Activity =>
Write out the listing below in full and exactly, leaving out every picture.
START Provided records
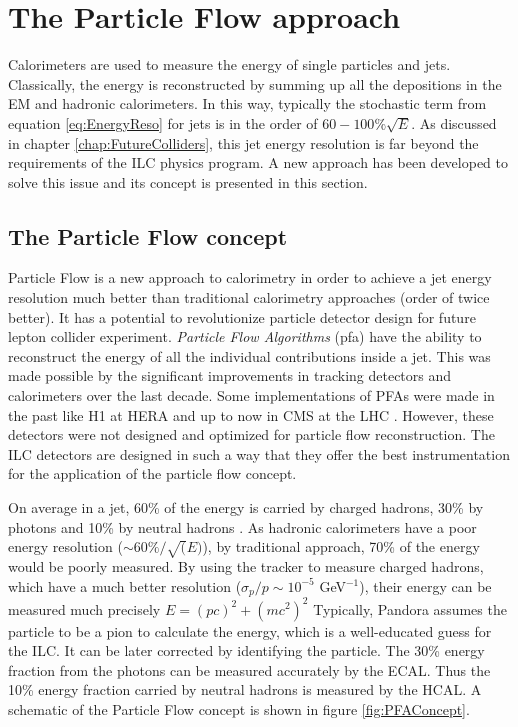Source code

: \section{The Particle Flow approach}
\label{sec:PFA}

Calorimeters are used to measure the energy of single particles and jets. Classically, the energy is reconstructed by summing up all the depositions in the EM and hadronic calorimeters. In this way, typically the stochastic term from equation \ref{eq:EnergyReso} for jets is in the order of $60-100\%\sqrt{E}$. As discussed in chapter \ref{chap:FutureColliders}, this jet energy resolution is far beyond the requirements of the ILC physics program. A new approach has been developed to solve this issue and its concept is presented in this section.

\subsection{The Particle Flow concept}

Particle Flow is a new approach to calorimetry in order to achieve a jet energy resolution much better than traditional calorimetry approaches (order of twice better). It has a potential to revolutionize particle detector design for future lepton collider experiment. \textit{Particle Flow Algorithms} (\acrshort{pfa}) have the ability to reconstruct the energy of all the individual contributions inside a jet. This was made possible by the significant improvements in tracking detectors and calorimeters over the last decade. Some implementations of PFAs were made in the past like H1 at HERA \cite{Abt:1994ye} and up to now in CMS at the LHC \cite{Sirunyan:2017ulk}. However, these detectors were not designed and optimized for particle flow reconstruction. The ILC detectors are designed in such a way that they offer the best
instrumentation for the application of the particle flow concept.

On average in a jet, 60\% of the energy is carried by charged hadrons, 30\% by photons and 10\% by neutral hadrons \cite{Ebrahimi:394104}. As hadronic calorimeters have a poor energy resolution ($\sim 60\%/\sqrt(E)$), by traditional approach, 70\% of the energy would be poorly measured. By using the tracker to measure charged hadrons, which have a much better resolution ($\sigma_p/p \sim 10^{-5}$ GeV$^{-1}$), their energy can be measured much precisely $E = (pc)^2 + (mc^2)^2$ Typically, Pandora assumes the particle to be a pion to calculate the energy, which is a well-educated guess for the ILC. It can be later corrected by identifying the particle. The 30\% energy fraction from the photons can be measured accurately by the ECAL. Thus the 10\% energy fraction carried by neutral hadrons is measured by the HCAL. A schematic of the Particle Flow concept is shown in figure \ref{fig:PFAConcept}.

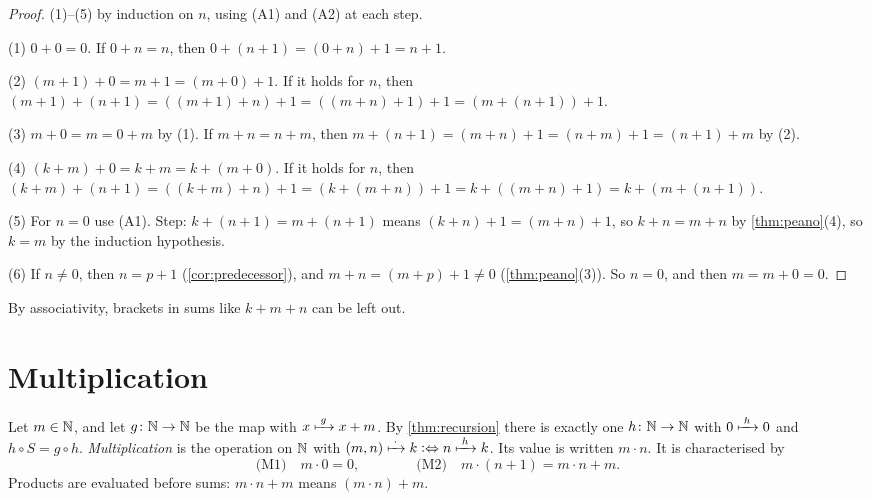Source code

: \begin{proof}
(1)--(5) by induction on $n$, using (A1) and (A2) at each step.

(1) $0 + 0 = 0$. If $0 + n = n$, then $0 + (n + 1) = (0 + n) + 1 = n + 1$.

(2) $(m + 1) + 0 = m + 1 = (m + 0) + 1$. If it holds for $n$, then $(m + 1) + (n +
1) = ((m + 1) + n) + 1 = ((m + n) + 1) + 1 = (m + (n + 1)) + 1$.

(3) $m + 0 = m = 0 + m$ by (1). If $m + n = n + m$, then $m + (n + 1) = (m + n) + 1
= (n + m) + 1 = (n + 1) + m$ by (2).

(4) $(k + m) + 0 = k + m = k + (m + 0)$. If it holds for $n$, then $(k + m) + (n +
1) = ((k + m) + n) + 1 = (k + (m + n)) + 1 = k + ((m + n) + 1) = k + (m + (n +
1))$.

(5) For $n = 0$ use (A1). Step: $k + (n + 1) = m + (n + 1)$ means $(k + n) + 1 = (m
+ n) + 1$, so $k + n = m + n$ by \cref{thm:peano}(4), so $k = m$ by the induction
hypothesis.

(6) If $n \neq 0$, then $n = p + 1$ (\cref{cor:predecessor}), and $m + n = (m + p)
+ 1 \neq 0$ (\cref{thm:peano}(3)). So $n = 0$, and then $m = m + 0 = 0$.
\end{proof}

By associativity, brackets in sums like $k + m + n$ can be left out.

\section{Multiplication}

\begin{definition}[Multiplication]
\label{def:multiplication}
Let $m \in \N$, and let $g \colon \N \to \N$ be the map with $x \via{g} x + m$. By
\cref{thm:recursion} there is exactly one $h \colon \N \to \N$ with $0 \via{h} 0$
and $h \circ S = g \circ h$. \emph{Multiplication} is the operation on $\N$ with
$(m, n) \via{\cdot} k \defiff n \via{h} k$. Its value is written $m \cdot n$. It
is characterised by
\[
  \text{(M1)}\quad m \cdot 0 = 0, \qquad\qquad \text{(M2)}\quad m \cdot (n + 1) = m
  \cdot n + m.
\]
Products are evaluated before sums: $m \cdot n + m$ means $(m \cdot n) + m$.
\end{definition}

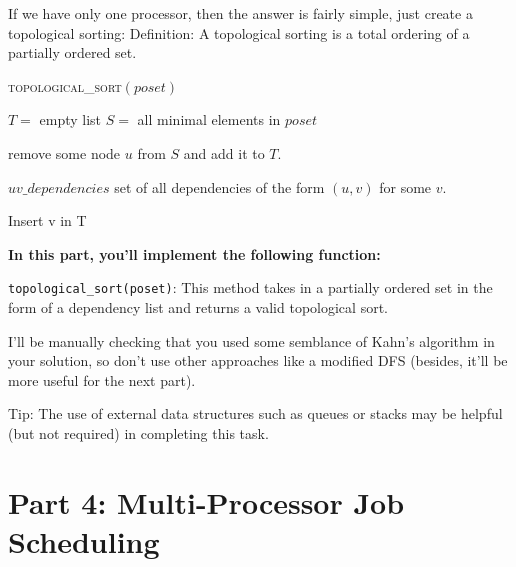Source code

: \documentclass{article}
\begin{document}
    

    If we have only one processor, then the answer is fairly simple, just create a topological sorting: Definition: A topological sorting is a total ordering of a partially ordered set.

    

    \begin{algorithm}
        \caption{\textsc{topological\_sort}$(poset)$}\label{alg:cap}
        \label{alg:topological_sort}
        \begin{algorithmic}
            \State $T = $ empty list
            \State $S = $ all minimal elements in $poset$
            
                remove some node $u$ from $S$ and add it to $T$.

                \State $uv\_dependencies$ set of all dependencies of the form $(u, v)$ for some $v$.

                        Insert v in T
                    \EndIf

                \EndFor

            \EndWhile
            
                
            \State {}
        \end{algorithmic}
    \end{algorithm}


    \vspace{3mm}
    \begin{tcolorbox}[colback=yellow!30]
        \textbf{In this part, you'll implement the following function:}
        
        \lstinline{topological_sort(poset)}: This method takes in a partially ordered set in the form of a dependency list and returns a valid topological sort. 

        I'll be manually checking that you used some semblance of Kahn's algorithm in your solution, so don't use other approaches like a modified DFS (besides, it'll be more useful for the next part).

        Tip: The use of external data structures such as queues or stacks may be helpful (but not required) in completing this task.
    \end{tcolorbox}

\section*{Part 4: Multi-Processor Job Scheduling}
\end{document}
END Provided records
Written response =>
Source code

: \section{The Particle Flow approach}
\label{sec:PFA}

Calorimeters are used to measure the energy of single particles and jets. Classically, the energy is reconstructed by summing up all the depositions in the EM and hadronic calorimeters. In this way, typically the stochastic term from equation \ref{eq:EnergyReso} for jets is in the order of $60-100\%\sqrt{E}$. As discussed in chapter \ref{chap:FutureColliders}, this jet energy resolution is far beyond the requirements of the ILC physics program. A new approach has been developed to solve this issue and its concept is presented in this section.

\subsection{The Particle Flow concept}

Particle Flow is a new approach to calorimetry in order to achieve a jet energy resolution much better than traditional calorimetry approaches (order of twice better). It has a potential to revolutionize particle detector design for future lepton collider experiment. \textit{Particle Flow Algorithms} (\acrshort{pfa}) have the ability to reconstruct the energy of all the individual contributions inside a jet. This was made possible by the significant improvements in tracking detectors and calorimeters over the last decade. Some implementations of PFAs were made in the past like H1 at HERA \cite{Abt:1994ye} and up to now in CMS at the LHC \cite{Sirunyan:2017ulk}. However, these detectors were not designed and optimized for particle flow reconstruction. The ILC detectors are designed in such a way that they offer the best
instrumentation for the application of the particle flow concept.

On average in a jet, 60\% of the energy is carried by charged hadrons, 30\% by photons and 10\% by neutral hadrons \cite{Ebrahimi:394104}. As hadronic calorimeters have a poor energy resolution ($\sim 60\%/\sqrt(E)$), by traditional approach, 70\% of the energy would be poorly measured. By using the tracker to measure charged hadrons, which have a much better resolution ($\sigma_p/p \sim 10^{-5}$ GeV$^{-1}$), their energy can be measured much precisely $E = (pc)^2 + (mc^2)^2$ Typically, Pandora assumes the particle to be a pion to calculate the energy, which is a well-educated guess for the ILC. It can be later corrected by identifying the particle. The 30\% energy fraction from the photons can be measured accurately by the ECAL. Thus the 10\% energy fraction carried by neutral hadrons is measured by the HCAL. A schematic of the Particle Flow concept is shown in figure \ref{fig:PFAConcept}.

Source code

: \begin{proof}
(1)--(5) by induction on $n$, using (A1) and (A2) at each step.

(1) $0 + 0 = 0$. If $0 + n = n$, then $0 + (n + 1) = (0 + n) + 1 = n + 1$.

(2) $(m + 1) + 0 = m + 1 = (m + 0) + 1$. If it holds for $n$, then $(m + 1) + (n +
1) = ((m + 1) + n) + 1 = ((m + n) + 1) + 1 = (m + (n + 1)) + 1$.

(3) $m + 0 = m = 0 + m$ by (1). If $m + n = n + m$, then $m + (n + 1) = (m + n) + 1
= (n + m) + 1 = (n + 1) + m$ by (2).

(4) $(k + m) + 0 = k + m = k + (m + 0)$. If it holds for $n$, then $(k + m) + (n +
1) = ((k + m) + n) + 1 = (k + (m + n)) + 1 = k + ((m + n) + 1) = k + (m + (n +
1))$.

(5) For $n = 0$ use (A1). Step: $k + (n + 1) = m + (n + 1)$ means $(k + n) + 1 = (m
+ n) + 1$, so $k + n = m + n$ by \cref{thm:peano}(4), so $k = m$ by the induction
hypothesis.

(6) If $n \neq 0$, then $n = p + 1$ (\cref{cor:predecessor}), and $m + n = (m + p)
+ 1 \neq 0$ (\cref{thm:peano}(3)). So $n = 0$, and then $m = m + 0 = 0$.
\end{proof}

By associativity, brackets in sums like $k + m + n$ can be left out.

\section{Multiplication}

\begin{definition}[Multiplication]
\label{def:multiplication}
Let $m \in \N$, and let $g \colon \N \to \N$ be the map with $x \via{g} x + m$. By
\cref{thm:recursion} there is exactly one $h \colon \N \to \N$ with $0 \via{h} 0$
and $h \circ S = g \circ h$. \emph{Multiplication} is the operation on $\N$ with
$(m, n) \via{\cdot} k \defiff n \via{h} k$. Its value is written $m \cdot n$. It
is characterised by
\[
  \text{(M1)}\quad m \cdot 0 = 0, \qquad\qquad \text{(M2)}\quad m \cdot (n + 1) = m
  \cdot n + m.
\]
Products are evaluated before sums: $m \cdot n + m$ means $(m \cdot n) + m$.
\end{definition}

Source code

: \documentclass{article}
\begin{document}
    

    If we have only one processor, then the answer is fairly simple, just create a topological sorting: Definition: A topological sorting is a total ordering of a partially ordered set.

    

    \begin{algorithm}
        \caption{\textsc{topological\_sort}$(poset)$}\label{alg:cap}
        \label{alg:topological_sort}
        \begin{algorithmic}
            \State $T = $ empty list
            \State $S = $ all minimal elements in $poset$
            
                remove some node $u$ from $S$ and add it to $T$.

                \State $uv\_dependencies$ set of all dependencies of the form $(u, v)$ for some $v$.

                        Insert v in T
                    \EndIf

                \EndFor

            \EndWhile
            
                
            \State {}
        \end{algorithmic}
    \end{algorithm}


    \vspace{3mm}
    \begin{tcolorbox}[colback=yellow!30]
        \textbf{In this part, you'll implement the following function:}
        
        \lstinline{topological_sort(poset)}: This method takes in a partially ordered set in the form of a dependency list and returns a valid topological sort. 

        I'll be manually checking that you used some semblance of Kahn's algorithm in your solution, so don't use other approaches like a modified DFS (besides, it'll be more useful for the next part).

        Tip: The use of external data structures such as queues or stacks may be helpful (but not required) in completing this task.
    \end{tcolorbox}

\section*{Part 4: Multi-Processor Job Scheduling}
\end{document}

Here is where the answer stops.